Jack Daly agrees. In a recent interview, the marine scientist with environmental non-profit Oceana Canada pointed to Iceland and Norway, two countries that recently closed their capelin fisheries to give stocks a break.
"The focus (of a capelin fishery pause) is a future where the fishery is profitable and the ecosystem is healthy," Daly said.
#Capelin feed Newfoundland's #puffins and #whales, and some worry they're in trouble.
Capelin from Newfoundland and Labrador are sold in boxes of frozen roe-bearing females or boxes of frozen male fish, according to a report from the province's capelin price-setting panel. The female fish are particularly prized for their roe, and are sold in China, Taiwan and Japan.
The boxes of males are sold in the U.S. to be used for food in zoos and in eastern Europe for human consumption, the report said.
The emphasis on adult females full of eggs means they are removed from the water without having a chance to spawn and produce the next generation of fish, Daly said. "These fish are far more valuable in our waters than out of them," he said.
Ryan Critch, a Fisheries Department spokesperson, says that although the stock remains in the critical zone, science shows the fishery's impact on capelin is small compared to predation by other species such as seabirds, cod and other fish. This year's total allowable catch is 14,533 tonnes, the same as last year. That figure is "the lowest it has ever been," Critch said in a recent email.
"In making this decision, we considered the science, stakeholder perspectives and socioeconomics, with a goal of a healthy stock and a sustainable fishery now and into the future," he said.

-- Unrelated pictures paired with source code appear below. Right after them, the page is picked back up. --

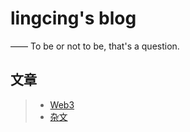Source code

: lingcing's blog
===========
—— To be or not to be, that's a question.


## 文章
> * [Web3](/web3/)
> * [杂文](/growth/)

Jeannine Winkel, a biologist who leads whale and seabird boat tours with tour company Molly Bawn, said she's also concerned that capelin is being overfished. If the capelin disappear, the puffins and whales will go elsewhere for their food, Winkel said in a recent interview.
"With the amount of money they bring into the province because of the people that come here to see these animals, I think we should be a bit better at taking care of them, and give them everything they need," Winkel said.